Gold in the Emerge-Tech Category!
24/08/2021Written by John Golden
Not long ago I happened to be reading through a Teacher’s Guide to the Penguin Edition of Arthur Miller’s Death of a Salesman – that timeless portrayal of the common man as a tragic figure. In it there is an interesting list of questions that teachers are encouraged to ask their students, prior to studying the play:
- What is your definition of salesman?
- How is a salesman different from someone in another occupation?
- What attitudes do you think a salesman should have to be successful?
- What attitudes would hinder him?
These are interesting questions, and the answers probably would not have differed much were they asked when the play premiered in 1949–or for that matter in any subsequent decade up to quite recently.
A salesperson’s job has evolved during that time, and different styles and approaches have drifted in and out of vogue, but one factor has remained constant: the almost singular nature of the job. The salesperson (as opposed to the anachronistic “salesman” as referenced in the list of questions) has always proudly stood on the frontier with a pioneer spirit, pushing eagerly outward. They generally have a preference for working alone, and a healthy disdain for bureaucracy or any of the multitude of fads that “get in the way” of closing the deal. (In the early part of his career, Willy Loman, the play’s central figure, would certainly have seen himself like this.)
Portrayals of Willy Loman Throughout the Years
And let’s face it, companies (and probably most of us) have long celebrated and reinforced this almost gladiatorial persona. Take, for example, the constant search for and elevation in status of “hunters” and those considered to be “aggressive” salespeople. Indeed it is not an accident that when the Challenger Sale book was released a few years ago it caught the immediate attention of sales leaders. The title resonated with many of them because it again spoke to what many perceive to be the combative nature of sales.
But consider for a moment the changes in buyer behavior that social media and online professional networks have enabled. Salespeople are now faced with a well-informed and networked buyer. One that is well capable of severely restricting and controlling the access they grant to any salesperson. And even when they do grant such access, they are largely unimpressed by what they consider to be the outdated and tired methods many salespeople still try to “use on them.”
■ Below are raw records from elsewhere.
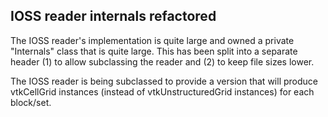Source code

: ## IOSS reader internals refactored

The IOSS reader's implementation is quite large and owned a private
"Internals" class that is quite large. This has been split into a
separate header (1) to allow subclassing the reader and (2) to keep
file sizes lower.

The IOSS reader is being subclassed to provide a version that will
produce vtkCellGrid instances (instead of vtkUnstructuredGrid
instances) for each block/set.
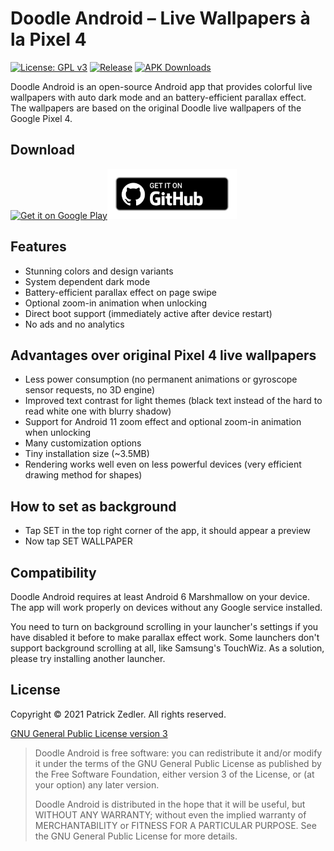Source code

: # Doodle Android – Live Wallpapers à la Pixel 4

[![License: GPL v3](https://img.shields.io/badge/License-GPLv3-blue.svg)](https://www.gnu.org/licenses/gpl-3.0)  [![Release](https://img.shields.io/github/v/release/patzly/doodle-android?label=Release&logo=github)](https://github.com/patzly/doodle-android/releases)  [![APK Downloads](https://img.shields.io/github/downloads/patzly/doodle-android/total.svg?label=APK%20Downloads&logo=github)](https://github.com/patzly/doodle-android/releases)

Doodle Android is an open-source Android app that provides colorful live wallpapers with auto dark mode and an battery-efficient parallax effect.  
The wallpapers are based on the original Doodle live wallpapers of the Google Pixel 4.

## Download

<a href='https://play.google.com/store/apps/details?id=xyz.zedler.patrick.doodle'><img alt='Get it on Google Play' height="80" src='https://play.google.com/intl/en_us/badges/static/images/badges/en_badge_web_generic.png'/></a><a href='https://github.com/patzly/doodle-android/releases'><img alt='Get it on GitHub' height="80" src='assets/badge_github.png'/></a>

## Features

* Stunning colors and design variants
* System dependent dark mode
* Battery-efficient parallax effect on page swipe
* Optional zoom-in animation when unlocking
* Direct boot support (immediately active after device restart)
* No ads and no analytics

## Advantages over original Pixel 4 live wallpapers

* Less power consumption (no permanent animations or gyroscope sensor requests, no 3D engine)
* Improved text contrast for light themes (black text instead of the hard to read white one with blurry shadow)
* Support for Android 11 zoom effect and optional zoom-in animation when unlocking
* Many customization options
* Tiny installation size (~3.5MB)
* Rendering works well even on less powerful devices (very efficient drawing method for shapes)

## How to set as background
* Tap SET in the top right corner of the app, it should appear a preview
* Now tap SET WALLPAPER

## Compatibility

Doodle Android requires at least Android 6 Marshmallow on your device. The app will work properly on devices without any Google service installed.

You need to turn on background scrolling in your launcher's settings if you have disabled it before to make parallax effect work.
Some launchers don't support background scrolling at all, like Samsung's TouchWiz. As a solution, please try installing another launcher.

## License

Copyright &copy; 2021 Patrick Zedler. All rights reserved.

[GNU General Public License version 3](https://www.gnu.org/licenses/gpl.txt)

> Doodle Android is free software: you can redistribute it and/or modify it under the terms of the GNU General Public License as published by the Free Software Foundation, either version 3 of the License, or (at your option) any later version.
>
> Doodle Android is distributed in the hope that it will be useful, but WITHOUT ANY WARRANTY; without even the implied warranty of MERCHANTABILITY or FITNESS FOR A PARTICULAR PURPOSE. See the GNU General Public License for more details.
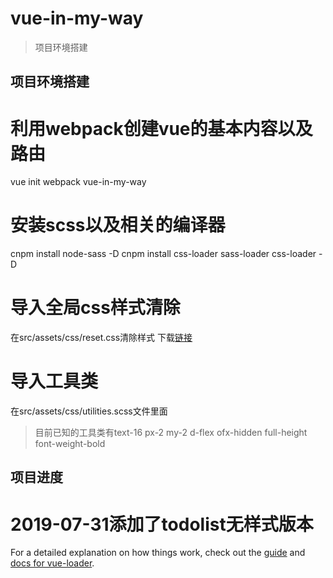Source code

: # vue-in-my-way

> 项目环境搭建

## 项目环境搭建

# 利用webpack创建vue的基本内容以及路由
vue init webpack vue-in-my-way

# 安装scss以及相关的编译器
cnpm install node-sass -D
cnpm install css-loader sass-loader css-loader -D

# 导入全局css样式清除
在src/assets/css/reset.css清除样式
下载[链接](http://nec.netease.com/framework)

# 导入工具类
在src/assets/css/utilities.scss文件里面
> 目前已知的工具类有text-16 px-2 my-2 d-flex ofx-hidden full-height font-weight-bold

## 项目进度
# 2019-07-31添加了todolist无样式版本

For a detailed explanation on how things work, check out the [guide](http://vuejs-templates.github.io/webpack/) and [docs for vue-loader](http://vuejs.github.io/vue-loader).
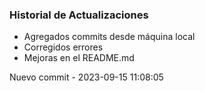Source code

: ### Historial de Actualizaciones

- Agregados commits desde máquina local
- Corregidos errores
- Mejoras en el README.md

Nuevo commit - 2023-09-15 11:08:05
As a result, there is much soul searching now happening on what the salesperson of the future (and indeed the present) should look like. I offered a viewpoint in an earlier blog post, The Emergence of Salesperson 2.0 as have others, indeed Traackr created an interesting infographic with what they considered to be 7 key attributes of the Modern Sales Pro. Traackr included such attributes as them being thought leaders, knowledge megaphones, one foot in sales and one in marketing and being disruptive tech enthusiasts. In my list I included research skills, micro-marketing, and business acumen as some that I believe are critical.
Now even the most cursory review of these different attributes immediately highlights that the successful salesperson of the future will not be the one who charges in where angels fear to tread armed with little more than their personality and a sales methodology, but rather the one that is more studious, business savvy, and comfortable engaging with buyers in more subtle and sometimes (initially) indirect ways. Obviously, such an approach requires a level of patience, control, and a different kind of self-confidence — the kind that believes that although the road to a sale may be more circuitous or even longer, alignment with the way buyers want to buy rather than how sellers want to sell will ultimately pay-off. (Willy Loman I think would perhaps struggle with this transition!)
And while we have all likely lamented in a similar fashion to the play’s central character Willy when he despairs:
“After all the highways, and the trains, and the appointments, and the years, you end up worth more dead than alive.”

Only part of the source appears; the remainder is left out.